When our identity has been questioned, When we are not seen for who we are, Jesus asks…
What do you believe? What is true in your relationship with God?
Promise
At the end of all this Jesus makes this charged statement: “I came into this world for judgmentso that those do not see may see, and those who do see may become blind.”
Jesus loves paradoxes. The first shall be last and the last shall be first. You must lose your life to gain it.
In the gospels, and especially in John’s gospel, we’re invited to look at Jesus actions and words and ask, What is Jesus showing us about God?
One thing Jesus shows us in this story is God’s promise of disorientation.
What you see clearly right now, it will change. What you can’t see, I will show you.
That is the promise of new life offered to us in this story.

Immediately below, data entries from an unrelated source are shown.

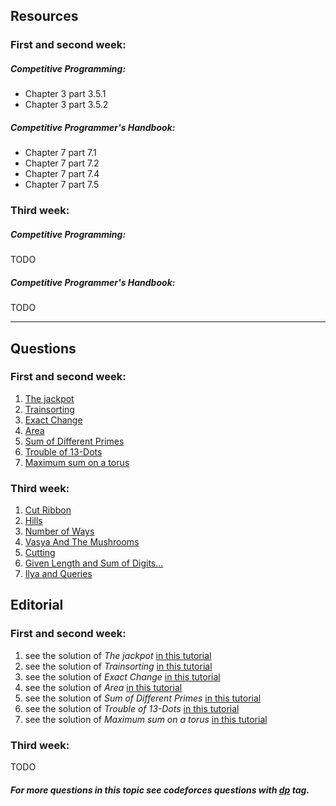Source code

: ## Resources
### First and second week:
##### Competitive Programming:
* Chapter 3 part 3.5.1
* Chapter 3 part 3.5.2

##### Competitive Programmer's Handbook:
* Chapter 7 part 7.1
* Chapter 7 part 7.2
* Chapter 7 part 7.4
* Chapter 7 part 7.5

### Third week:
##### Competitive Programming:
TODO

##### Competitive Programmer's Handbook:
TODO

---

## Questions
### First and second week:
1. [The jackpot](https://uva.onlinejudge.org/index.php?option=com_onlinejudge&Itemid=8&category=24&page=show_problem&problem=1625)
2. [Trainsorting](https://uva.onlinejudge.org/index.php?option=com_onlinejudge&Itemid=8&category=24&page=show_problem&problem=2451)
3. [Exact Change](https://uva.onlinejudge.org/index.php?option=com_onlinejudge&Itemid=8&category=24&page=show_problem&problem=2512)
4. [Area](https://uva.onlinejudge.org/index.php?option=com_onlinejudge&Itemid=8&category=24&page=show_problem&problem=3102)
5. [Sum of Different Primes](https://uva.onlinejudge.org/index.php?option=com_onlinejudge&Itemid=8&page=show_problem&problem=3654)
6. [Trouble of 13-Dots](https://uva.onlinejudge.org/index.php?option=com_onlinejudge&Itemid=8&category=24&page=show_problem&problem=1760)
7. [Maximum sum on a torus](https://uva.onlinejudge.org/index.php?option=onlinejudge&page=show_problem&problem=1768)

### Third week:
1. [Cut Ribbon](http://codeforces.com/problemset/problem/189/A)
2. [Hills](http://codeforces.com/problemset/problem/1012/C)
3. [Number of Ways](http://codeforces.com/problemset/problem/466/C)
4. [Vasya And The Mushrooms](http://codeforces.com/problemset/problem/1016/C)
5. [Cutting](https://codeforces.com/problemset/problem/998/B)
6. [Given Length and Sum of Digits...](https://codeforces.com/problemset/problem/489/C)
7. [Ilya and Queries](https://codeforces.com/problemset/problem/313/B)
## Editorial

### First and second week:
1. see the solution of *The jackpot* [in this tutorial](https://saicheems.wordpress.com/2013/07/21/uva-10684-the-jackpot/)
2. see the solution of *Trainsorting* [in this tutorial](https://saicheems.wordpress.com/2013/09/01/uva-11456-trainsorting/)
3. see the solution of *Exact Change* [in this tutorial](http://www.algorithmist.com/index.php/UVa_11517)
4. see the solution of *Area* [in this tutorial](https://saicheems.wordpress.com/2013/08/29/uva-11951-area/)
5. see the solution of *Sum of Different Primes* [in this tutorial](https://turing13.wordpress.com/2016/03/11/uva-1213-sum-of-different-primes/)
6. see the solution of *Trouble of 13-Dots* [in this tutorial](http://www.algorithmist.com/index.php/UVa_10819)
7. see the solution of *Maximum sum on a torus* [in this tutorial](https://saicheems.wordpress.com/2013/08/27/uva-10827-maximum-sum-on-a-torus/)

### Third week:
TODO

##### For more questions in this topic see codeforces questions with [*dp*](http://codeforces.com/problemset/tags/dp?order=BY_SOLVED_DESC) tag.
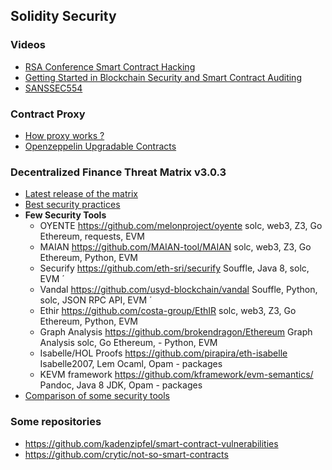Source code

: ## Solidity Security

### Videos

* [RSA Conference Smart Contract Hacking](https://youtu.be/IOUnhCTw6tE)
* [Getting Started in Blockchain Security and Smart Contract Auditing](https://youtu.be/WchXkMlKj9w?t=1987)
* [SANSSEC554](https://youtu.be/bTPouSkrhIM)



### Contract Proxy

* [How proxy works ?](https://youtu.be/cbFXW1ahTto)
* [Openzeppelin Upgradable Contracts](https://youtu.be/JgSj7IiE4jA)

### Decentralized Finance Threat Matrix v3.0.3
* [Latest release of the matrix](./v3.0.3.md)
* [Best security practices](./best_practices.md)
* **Few Security Tools**
    - OYENTE https://github.com/melonproject/oyente solc, web3, Z3, Go Ethereum, requests, EVM
    - MAIAN https://github.com/MAIAN-tool/MAIAN solc, web3, Z3, Go Ethereum, Python, EVM
    - Securify https://github.com/eth-sri/securify Souffle, Java 8, solc, EVM ´
    - Vandal https://github.com/usyd-blockchain/vandal Souffle, Python, solc, JSON RPC API, EVM ´
    - Ethir https://github.com/costa-group/EthIR solc, web3, Z3, Go Ethereum, Python, EVM
    - Graph Analysis https://github.com/brokendragon/Ethereum Graph Analysis solc, Go Ethereum, - Python, EVM
    - Isabelle/HOL Proofs https://github.com/pirapira/eth-isabelle Isabelle2007, Lem Ocaml, Opam - packages
    - KEVM framework https://github.com/kframework/evm-semantics/ Pandoc, Java 8 JDK, Opam - packages
* [Comparison of some security tools](./tool_comparison.md)

### Some repositories 
- https://github.com/kadenzipfel/smart-contract-vulnerabilities
- https://github.com/crytic/not-so-smart-contracts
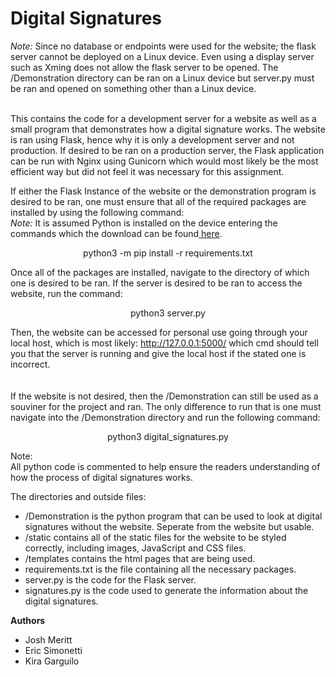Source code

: # Digital Signatures

<i> Note: </i> Since no database or endpoints were used for the website; the flask server cannot be deployed on a Linux device. Even using a display server such as Xming does not allow the flask server to be opened. The /Demonstration directory can be ran on a Linux device but server.py must be ran and opened on something other than a Linux device. 

<br>
This contains the code for a development server for a website as well as a small program that demonstrates how a digital signature works. The website is ran using Flask, hence why it is only a development server and not production. If desired to be ran on a production server, the Flask application can be run with Nginx using Gunicorn which would most likely be the most efficient way but did not feel it was necessary for this assignment.

If either the Flask Instance of the website or the demonstration program is desired to be ran, one must ensure that all of the required packages are installed by using the following command:<br>
<i> Note: </i> It is assumed Python is installed on the device entering the commands which the download can be found<a href="https://www.python.org/downloads/release/python-390/" target="_blank"> here</a>.
<p align="center">
   python3 -m pip install -r requirements.txt 
</p>

Once all of the packages are installed, navigate to the directory of which one is desired to be ran. If the server is desired to be ran to access the website, run the command:

<p align="center">
   python3 server.py
</p>

Then, the website can be accessed for personal use going through your local host, which is most likely: http://127.0.0.1:5000/ which cmd should tell you that the server is running and give the local host if the stated one is incorrect. 
<br> <br> <br>
If the website is not desired, then the /Demonstration can still be used as a souviner for the project and ran. The only difference to run that is one must navigate into the /Demonstration directory and run the following command:  

<p align="center">
   python3 digital_signatures.py
</p>

Note: <br>
All python code is commented to help ensure the readers understanding of how the process of digital signatures works.

The directories and outside files: 
   - /Demonstration is the python program that can be used to look at digital signatures without the website. Seperate from the website but usable.
   - /static contains all of the static files for the website to be styled correctly, including images, JavaScript and CSS files.  
   - /templates contains the html pages that are being used. 
   - requirements.txt is the file containing all the necessary packages.
   - server.py is the code for the Flask server.
   - signatures.py is the code used to generate the information about the digital signatures.
   
   
<b> Authors </b>
<ul> 
   <li> Josh Meritt  </li>
   <li> Eric Simonetti  </li>
   <li> Kira Garguilo  </li>
</ul>
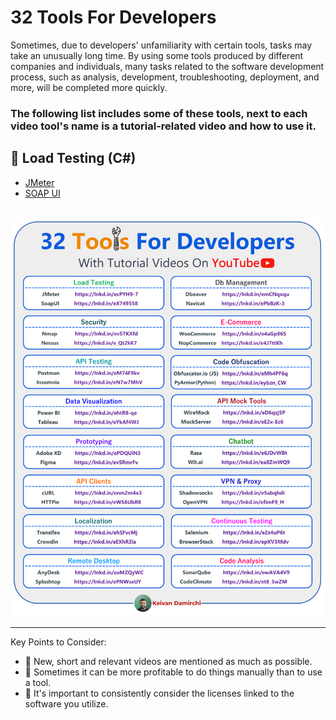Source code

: # 32 Tools For Developers
<p>
Sometimes, due to developers' unfamiliarity with certain tools, tasks may take an unusually long time. By using some tools produced by different companies and individuals, many tasks related to the software development process, such as analysis, development, troubleshooting, deployment, and more, will be completed more quickly.
</p>
<h3>The following list includes some of these tools, next to each video tool's name is a tutorial-related video and how to use it.</h3>

<h2>🔵 Load Testing (C#)</h2>
<ul>
  <li><a href="https://lnkd.in/ecPYH9-7">JMeter</a></li>
  <li><a href="https://lnkd.in/eX749558">SOAP UI</a></li>
</ul>
<br/>
<img src="https://raw.githubusercontent.com/kavaan/32-tools-for-developers/main/32-tools-for-developers.png"/>

<hr/>
<p>Key Points to Consider:

* 🔵 New, short and relevant videos are mentioned as much as possible.
* 🔵 Sometimes it can be more profitable to do things manually than to use a tool.
* 🔵 It's important to consistently consider the licenses linked to the software you utilize.
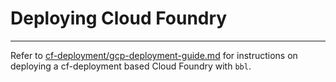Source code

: # Deploying Cloud Foundry
---

Refer to [cf-deployment/gcp-deployment-guide.md](https://github.com/cloudfoundry/cf-deployment/blob/master/gcp-deployment-guide.md)
for instructions on deploying a cf-deployment based Cloud Foundry with `bbl`.
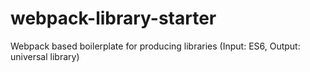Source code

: # webpack-library-starter
Webpack based boilerplate for producing libraries (Input: ES6, Output: universal library)
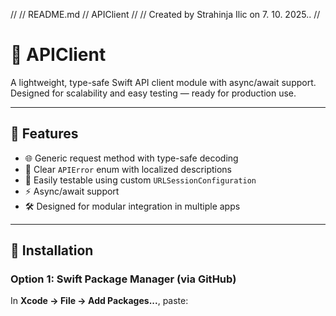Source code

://
//  README.md
//  APIClient
//
//  Created by Strahinja Ilic on 7. 10. 2025..
//

# 🧠 APIClient

A lightweight, type-safe Swift API client module with async/await support.
Designed for scalability and easy testing — ready for production use.

---

## 🚀 Features

- 🌐 Generic request method with type-safe decoding
- 🧱 Clear `APIError` enum with localized descriptions
- 🧪 Easily testable using custom `URLSessionConfiguration`
- ⚡ Async/await support
- 🛠 Designed for modular integration in multiple apps

---

## 🧩 Installation

### Option 1: Swift Package Manager (via GitHub)
In **Xcode → File → Add Packages...**, paste:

At this moment, our transgendered neighbours are probably the best teachers we have about the promise of disorientation.
Lent & Easter
We are moving towards holy week, a week that is full of paradox and culminates in the ultimate disorientation.
What you see clearly right now, it will change. What you can’t see, I will show you.
As we continue to prepare to enter the mystery of Easter, I wonder what needs disorienting in our lives?
As we continue on this Lenten journey, may we be blessed with encounters that help us trust what is true in our relationship with God.
May we be seen for who we truly are, and offer others the gift of being seen.